The driving factor is that ACH is being used in ways not originally intended and that security around the channel has not kept up. "Fraud moves to the point of least resistance," Holland says, and as the access to the ACH network grows and fraudsters' sophistication advances, the ACH network may be increasingly targeted.
Originally, ACH was for direct, recurring payments between two well-known parties, such as an employer and employee. But as check digitalization has grown, transactions between less familiar parties (so-called nonrecurring transactions) are flooding the ACH network. From 2001 to 2008, nonrecurring transactions as a percentage of all ACH transactions grew from 2.3 percent to 37.9 percent, says Mike Mulholand, director of fraud solution strategies at Memento Security.

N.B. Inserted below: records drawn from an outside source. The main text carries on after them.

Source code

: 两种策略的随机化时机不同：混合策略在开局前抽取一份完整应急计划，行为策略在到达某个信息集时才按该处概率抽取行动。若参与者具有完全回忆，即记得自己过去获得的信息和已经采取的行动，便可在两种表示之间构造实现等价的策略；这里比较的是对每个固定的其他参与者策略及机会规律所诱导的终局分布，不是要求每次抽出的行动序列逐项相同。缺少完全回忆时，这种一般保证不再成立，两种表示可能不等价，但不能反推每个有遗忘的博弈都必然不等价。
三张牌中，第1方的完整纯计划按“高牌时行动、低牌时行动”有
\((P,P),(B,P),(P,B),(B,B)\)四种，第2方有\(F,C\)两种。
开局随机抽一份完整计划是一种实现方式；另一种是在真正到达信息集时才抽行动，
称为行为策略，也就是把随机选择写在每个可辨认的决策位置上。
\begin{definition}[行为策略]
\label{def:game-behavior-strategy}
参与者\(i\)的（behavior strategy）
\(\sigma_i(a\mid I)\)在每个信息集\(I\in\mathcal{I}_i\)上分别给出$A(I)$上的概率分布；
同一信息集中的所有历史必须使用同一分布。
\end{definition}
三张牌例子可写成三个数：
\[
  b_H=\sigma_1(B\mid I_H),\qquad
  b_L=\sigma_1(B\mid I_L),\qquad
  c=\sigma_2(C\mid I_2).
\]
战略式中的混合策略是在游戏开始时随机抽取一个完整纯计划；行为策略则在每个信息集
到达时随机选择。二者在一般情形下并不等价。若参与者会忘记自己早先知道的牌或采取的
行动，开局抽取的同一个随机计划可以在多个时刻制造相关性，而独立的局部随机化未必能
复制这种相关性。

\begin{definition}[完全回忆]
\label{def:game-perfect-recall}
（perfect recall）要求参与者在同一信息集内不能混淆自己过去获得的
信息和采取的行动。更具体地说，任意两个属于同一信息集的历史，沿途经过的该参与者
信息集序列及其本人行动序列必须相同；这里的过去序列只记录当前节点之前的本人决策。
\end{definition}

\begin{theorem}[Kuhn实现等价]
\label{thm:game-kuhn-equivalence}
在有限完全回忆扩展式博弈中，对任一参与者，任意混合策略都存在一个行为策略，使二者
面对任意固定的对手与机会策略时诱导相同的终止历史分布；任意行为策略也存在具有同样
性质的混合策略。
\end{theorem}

However, Jan Estep, CEO of NACHA, which oversees the ACH Network, says the percentage of fraud on the network remains very low and that heightened concern about ACH fraud is due in part to a more open dialogue in the industry about fraud in general. "The risk in the ACH network is trending down in the past few years," she says. In 2008, the percentage of unauthorized debit transactions (generally considered a good indicator of ACH fraud) was 0.040 percent of transactions, down from 0.041 percent the year before, she says.
Meanwhile, unauthorized debit returns via the Web fell to 0.04 percent from 0.05 percent, indicating that channel remains secure. However, she notes, the absolute number of unauthorized transactions is increasing as the total volume moving through the channel grows; the total number of ACH transactions was up seven percent in 2008. Volume matters, of course. A very small percentage of a very big number might still spell unacceptable losses at certain banks.
Since run-of-the-mill check fraud increasingly and easily ends up in the ACH channel, fraud schemes don't always have to be that creative or high tech. Old fashioned check kiting is a threat, as are fraudsters who pose as a legitimate businessmen and lure the bank into accepting fraudulent ACH transactions.
Tom Miltonberger, chief executive of Guardian Analytics, says bank execs should bear in mind as they craft solutions to ACH fraud that ACH is a payment mechanism, and that security resides not within the channel but at the application level.
Banks must tighten up security (such as customer due diligence) and monitoring, and make sure the fraud tools they already use for paper checks are applied to the converted checks flowing through the ACH channel. Monitoring is especially important since once a fraudulent ACH transaction occurs it's difficult to undo.